I'm not saying you can't discuss it on a scale, but to say a 25 billion dollar franchise that includes books, movies a theme park and now a TV show is a 'shit franchise' from top to bottom, should be an objectively extreme take that's clearly biased and isn't a conclusion drawn from just evaluating the product(s) themselves. As a franchise at the very least, you could set an OBJECTIVE scale for success in which it'd place highly. If we literally can't agree that you can't take an aspect of a piece of art, and set a scale for that component and objectively determine where it falls on that scale, then I don't know. Nothing is above or beyond critique or praise, but this idea that people are 'wrong' because you found something 'mid' or 'overrated' or 'bad' and you're the one who's right, and not everyone else, is where the concept of personal taste seems to be lost these days and why it's so frustrating to find people who want to discuss media in good faith without an extreme bias. AGAIN, I am not focusing on Harry Potter. That's a whole different beast that's emotionally and politically charged. Just in general... EDIT - I agree with your last statement, but people will literally say a movie sucks because they don't like the genre it's in, and argue till blue in the face that it's bad. You don't think a fair discussion with that person should involve how it performs within the genre standards, so they can at least be nudged towards accepting that it's good but just not for them?
I think you're trying to have two very different conversations and I don't think the original post was attempting to evaluate the financial or cultural impact of the franchise. I also just think this is an insane hill to die on when discussing Harry Potter with a trans person if you don't even care about the franchise lol
Helloelloallo, I say this with kindness in my heart because I know you mean no harm but I am begging you to get better at reading the room.
We are certainly having 2 different conversations. And i already apologized to them (and i meant it), and am not trying to convince them to like or reevaluate Harry Potter with any kind of nuance. I didnt know they were trans (how would i have?) when i started the conversation. I understand that HP talk is basically banned everywhere else, and the community as a whole is very respectful of that unspoken rule IE - the video game thread. I thought this was just general chat about the franchise and i was fine to disagree in response to a negative post. Ive already backtracked / said sorry. The other conversation, fair enough. I think you absolutely can and should apply objective scales to media, while also being fine when your personal opinion doesn't allign with those results. Taste vs merit and all that.. Anyway, sorry.
I think for the most part, the movies get progressively better and they're almost in reverse chronological order for me. I don't think any of them were particularly good actors from the start and had to grow into the roles. It's amazing that the majority of the cast is still going, and finding projects that fit their niche. Some are obviously more famous than others, but I'd have bet that a few of them would have just fizzled out as 'well, they fit the part, but it turns out they can't actually act'. The 6th suffers from the 'half a movie' syndrome that so many split final installments suffer from.

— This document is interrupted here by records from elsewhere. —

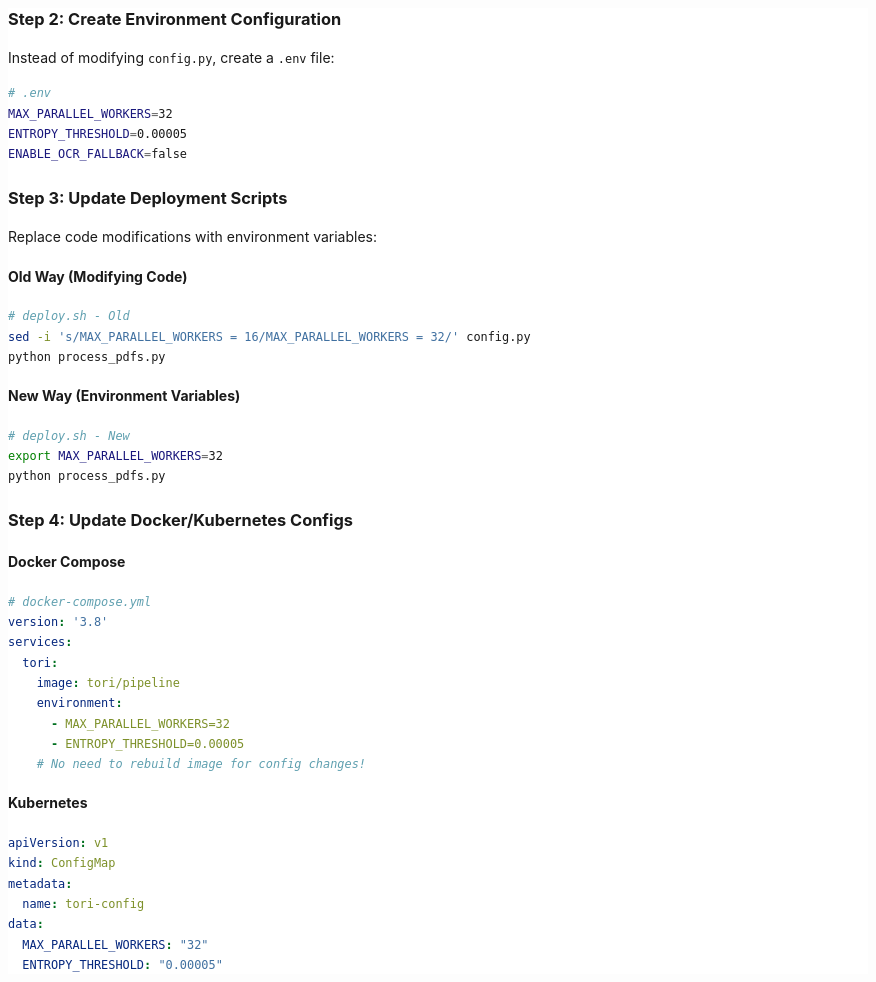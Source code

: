 ### Step 2: Create Environment Configuration

Instead of modifying `config.py`, create a `.env` file:

```bash
# .env
MAX_PARALLEL_WORKERS=32
ENTROPY_THRESHOLD=0.00005
ENABLE_OCR_FALLBACK=false
```

### Step 3: Update Deployment Scripts

Replace code modifications with environment variables:

#### Old Way (Modifying Code)
```bash
# deploy.sh - Old
sed -i 's/MAX_PARALLEL_WORKERS = 16/MAX_PARALLEL_WORKERS = 32/' config.py
python process_pdfs.py
```

#### New Way (Environment Variables)
```bash
# deploy.sh - New
export MAX_PARALLEL_WORKERS=32
python process_pdfs.py
```

### Step 4: Update Docker/Kubernetes Configs

#### Docker Compose
```yaml
# docker-compose.yml
version: '3.8'
services:
  tori:
    image: tori/pipeline
    environment:
      - MAX_PARALLEL_WORKERS=32
      - ENTROPY_THRESHOLD=0.00005
    # No need to rebuild image for config changes!
```

#### Kubernetes
```yaml
apiVersion: v1
kind: ConfigMap
metadata:
  name: tori-config
data:
  MAX_PARALLEL_WORKERS: "32"
  ENTROPY_THRESHOLD: "0.00005"
```

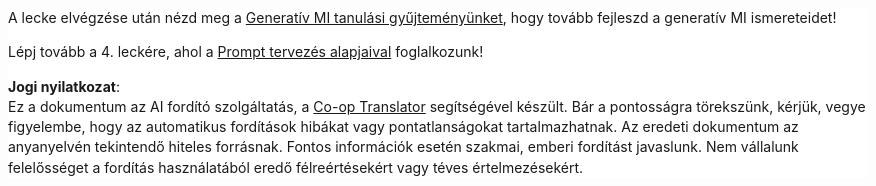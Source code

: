 A lecke elvégzése után nézd meg a [Generatív MI tanulási gyűjteményünket](https://aka.ms/genai-collection?WT.mc_id=academic-105485-koreyst), hogy tovább fejleszd a generatív MI ismereteidet!

Lépj tovább a 4. leckére, ahol a [Prompt tervezés alapjaival](../04-prompt-engineering-fundamentals/README.md?WT.mc_id=academic-105485-koreyst) foglalkozunk!

**Jogi nyilatkozat**:  
Ez a dokumentum az AI fordító szolgáltatás, a [Co-op Translator](https://github.com/Azure/co-op-translator) segítségével készült. Bár a pontosságra törekszünk, kérjük, vegye figyelembe, hogy az automatikus fordítások hibákat vagy pontatlanságokat tartalmazhatnak. Az eredeti dokumentum az anyanyelvén tekintendő hiteles forrásnak. Fontos információk esetén szakmai, emberi fordítást javaslunk. Nem vállalunk felelősséget a fordítás használatából eredő félreértésekért vagy téves értelmezésekért.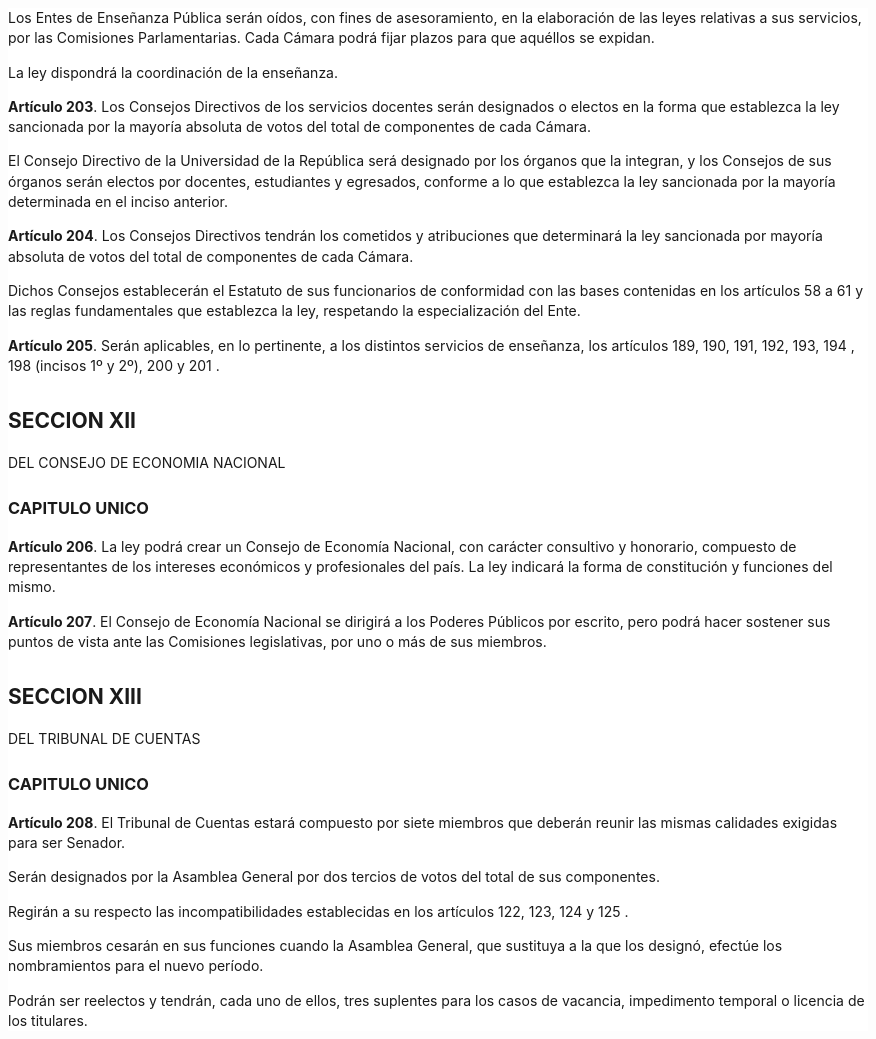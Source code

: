 Los Entes de Enseñanza Pública serán oídos, con fines de asesoramiento, en la elaboración de las leyes relativas a sus servicios, por las Comisiones Parlamentarias. Cada Cámara podrá fijar plazos para que aquéllos se expidan.

La ley dispondrá la coordinación de la enseñanza.

__Artículo 203__. Los Consejos Directivos de los servicios docentes serán designados o electos en la forma que establezca la ley sancionada por la mayoría absoluta de votos del total de componentes de cada Cámara.

El Consejo Directivo de la Universidad de la República será designado por los órganos que la integran, y los Consejos de sus órganos serán electos por docentes, estudiantes y egresados, conforme a lo que establezca la ley sancionada por la mayoría determinada en el inciso anterior.

__Artículo 204__. Los Consejos Directivos tendrán los cometidos y atribuciones que determinará la ley sancionada por mayoría absoluta de votos del total de componentes de cada Cámara.

Dichos Consejos establecerán el Estatuto de sus funcionarios de conformidad con las bases contenidas en los artículos 58 a 61 y las reglas fundamentales que establezca la ley, respetando la especialización del Ente.

__Artículo 205__. Serán aplicables, en lo pertinente, a los distintos servicios de enseñanza, los artículos 189, 190, 191, 192, 193, 194 , 198 (incisos 1º y 2º), 200 y 201 .

## SECCION XII

DEL CONSEJO DE ECONOMIA NACIONAL

### CAPITULO UNICO

__Artículo 206__. La ley podrá crear un Consejo de Economía Nacional, con carácter consultivo y honorario, compuesto de representantes de los intereses económicos y profesionales del país. La ley indicará la forma de constitución y funciones del mismo.

__Artículo 207__. El Consejo de Economía Nacional se dirigirá a los Poderes Públicos por escrito, pero podrá hacer sostener sus puntos de vista ante las Comisiones legislativas, por uno o más de sus miembros.

## SECCION XIII

DEL TRIBUNAL DE CUENTAS

### CAPITULO UNICO

__Artículo 208__. El Tribunal de Cuentas estará compuesto por siete miembros que deberán reunir las mismas calidades exigidas para ser Senador.

Serán designados por la Asamblea General por dos tercios de votos del total de sus componentes.

Regirán a su respecto las incompatibilidades establecidas en los artículos 122, 123, 124 y 125 .

Sus miembros cesarán en sus funciones cuando la Asamblea General, que sustituya a la que los designó, efectúe los nombramientos para el nuevo período.

Podrán ser reelectos y tendrán, cada uno de ellos, tres suplentes para los casos de vacancia, impedimento temporal o licencia de los titulares.
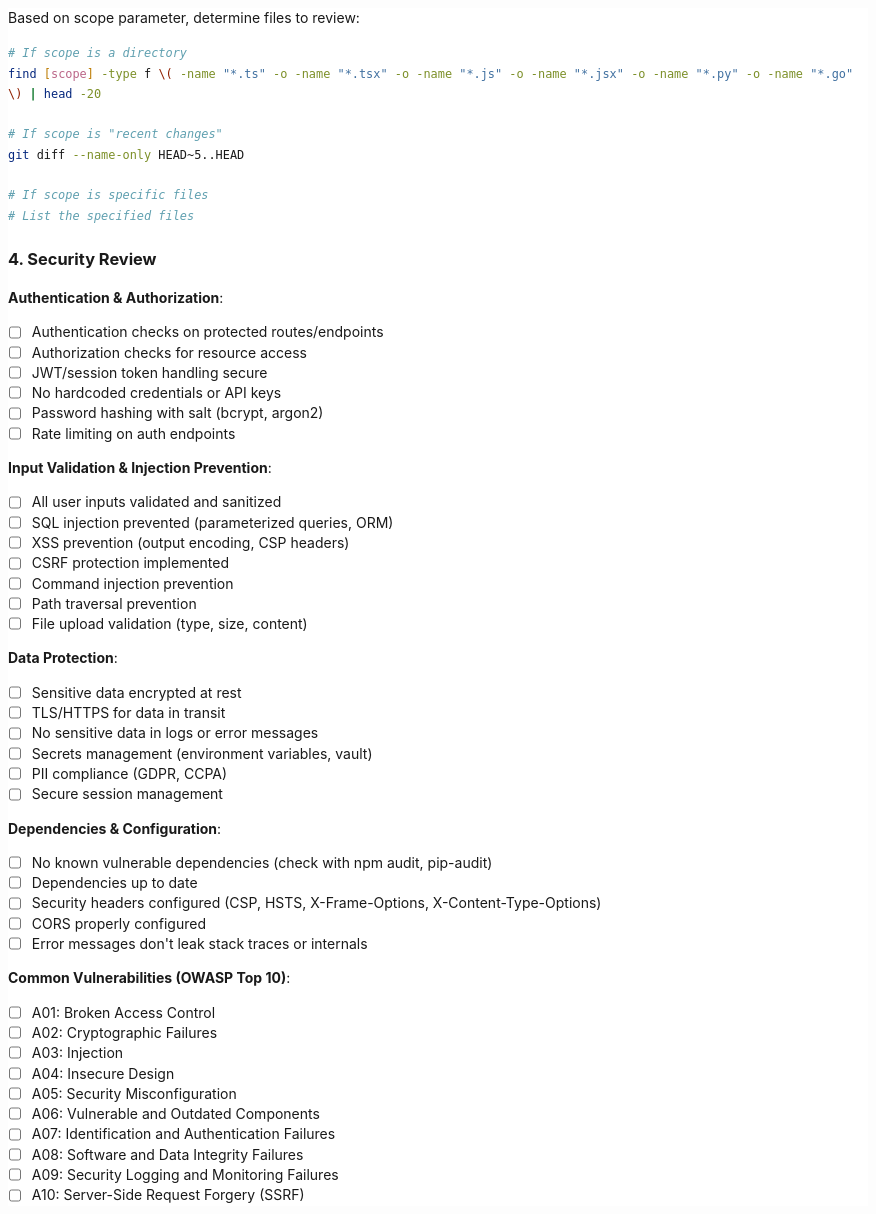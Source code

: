 Based on scope parameter, determine files to review:

```bash
# If scope is a directory
find [scope] -type f \( -name "*.ts" -o -name "*.tsx" -o -name "*.js" -o -name "*.jsx" -o -name "*.py" -o -name "*.go" \) | head -20

# If scope is "recent changes"
git diff --name-only HEAD~5..HEAD

# If scope is specific files
# List the specified files
```

### 4. Security Review

**Authentication & Authorization**:
- [ ] Authentication checks on protected routes/endpoints
- [ ] Authorization checks for resource access
- [ ] JWT/session token handling secure
- [ ] No hardcoded credentials or API keys
- [ ] Password hashing with salt (bcrypt, argon2)
- [ ] Rate limiting on auth endpoints

**Input Validation & Injection Prevention**:
- [ ] All user inputs validated and sanitized
- [ ] SQL injection prevented (parameterized queries, ORM)
- [ ] XSS prevention (output encoding, CSP headers)
- [ ] CSRF protection implemented
- [ ] Command injection prevention
- [ ] Path traversal prevention
- [ ] File upload validation (type, size, content)

**Data Protection**:
- [ ] Sensitive data encrypted at rest
- [ ] TLS/HTTPS for data in transit
- [ ] No sensitive data in logs or error messages
- [ ] Secrets management (environment variables, vault)
- [ ] PII compliance (GDPR, CCPA)
- [ ] Secure session management

**Dependencies & Configuration**:
- [ ] No known vulnerable dependencies (check with npm audit, pip-audit)
- [ ] Dependencies up to date
- [ ] Security headers configured (CSP, HSTS, X-Frame-Options, X-Content-Type-Options)
- [ ] CORS properly configured
- [ ] Error messages don't leak stack traces or internals

**Common Vulnerabilities (OWASP Top 10)**:
- [ ] A01: Broken Access Control
- [ ] A02: Cryptographic Failures
- [ ] A03: Injection
- [ ] A04: Insecure Design
- [ ] A05: Security Misconfiguration
- [ ] A06: Vulnerable and Outdated Components
- [ ] A07: Identification and Authentication Failures
- [ ] A08: Software and Data Integrity Failures
- [ ] A09: Security Logging and Monitoring Failures
- [ ] A10: Server-Side Request Forgery (SSRF)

If you don't already know the arc, it's very unsatisfying to get half a story with no real beginning, middle or end and that goes for just about every 'the big book is too big for a movie so lets split it in half' route.
Up until now, I had no idea Phantom's post was a response to Wade because I have Wade blocked, so to me it looked like Phantom just made their post out of nowhere, which I was totally okay with, but now it makes even more sense.